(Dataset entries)
□ □ □ □
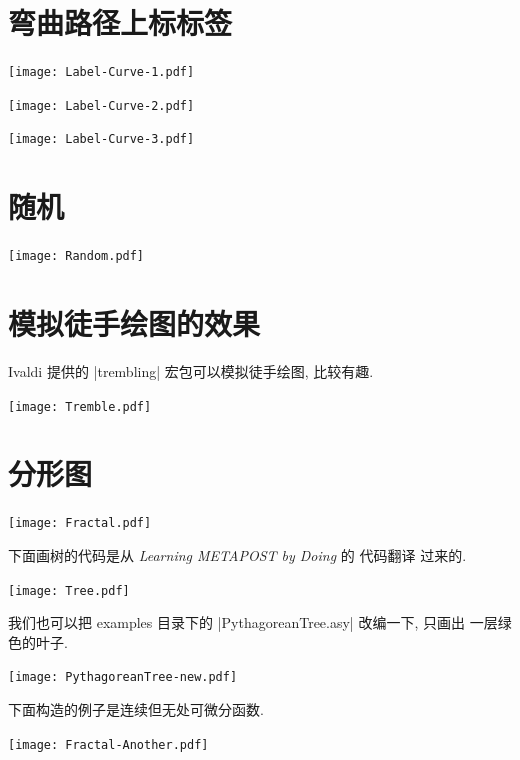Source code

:\documentclass[nofonts,CJKnormalspaces]{ctexbook}
\begin{document}
\section{弯曲路径上标标签}
\begin{center}\texttt{[image: Label-Curve-1.pdf]}\end{center}%

\begin{center}\texttt{[image: Label-Curve-2.pdf]}\end{center}%

\begin{center}\texttt{[image: Label-Curve-3.pdf]}\end{center}%


\section{随机}
\begin{center}\texttt{[image: Random.pdf]}\end{center}%


\section{模拟徒手绘图的效果}
Ivaldi 提供的 |trembling| 宏包可以模拟徒手绘图, 比较有趣.
\begin{center}\texttt{[image: Tremble.pdf]}\end{center}%

\section{分形图}
\begin{center}\texttt{[image: Fractal.pdf]}\end{center}%

下面画树的代码是从 \emph{Learning METAPOST by Doing} 的 \MP{} 代码翻译
过来的.

\begin{center}\texttt{[image: Tree.pdf]}\end{center}%


我们也可以把 examples 目录下的  |PythagoreanTree.asy| 改编一下, 只画出
一层绿色的叶子.
\begin{center}\texttt{[image: PythagoreanTree-new.pdf]}\end{center}%


下面构造的例子是连续但无处可微分函数.
\begin{center}\texttt{[image: Fractal-Another.pdf]}\end{center}%

\end{document}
□ □ □ □
* _TASK OBJECTIVE_
All entries above must be duplicated exactly; please omit any picture they hold.

* _ANSWER SECTION_
Source code

:\documentclass[nofonts,CJKnormalspaces]{ctexbook}
\begin{document}
\section{弯曲路径上标标签}
\begin{center}\texttt{[image: Label-Curve-1.pdf]}\end{center}%

\begin{center}\texttt{[image: Label-Curve-2.pdf]}\end{center}%

\begin{center}\texttt{[image: Label-Curve-3.pdf]}\end{center}%


\section{随机}
\begin{center}\texttt{[image: Random.pdf]}\end{center}%


\section{模拟徒手绘图的效果}
Ivaldi 提供的 |trembling| 宏包可以模拟徒手绘图, 比较有趣.
\begin{center}\texttt{[image: Tremble.pdf]}\end{center}%

\section{分形图}
\begin{center}\texttt{[image: Fractal.pdf]}\end{center}%

下面画树的代码是从 \emph{Learning METAPOST by Doing} 的 \MP{} 代码翻译
过来的.

\begin{center}\texttt{[image: Tree.pdf]}\end{center}%


我们也可以把 examples 目录下的  |PythagoreanTree.asy| 改编一下, 只画出
一层绿色的叶子.
\begin{center}\texttt{[image: PythagoreanTree-new.pdf]}\end{center}%


下面构造的例子是连续但无处可微分函数.
\begin{center}\texttt{[image: Fractal-Another.pdf]}\end{center}%

\end{document}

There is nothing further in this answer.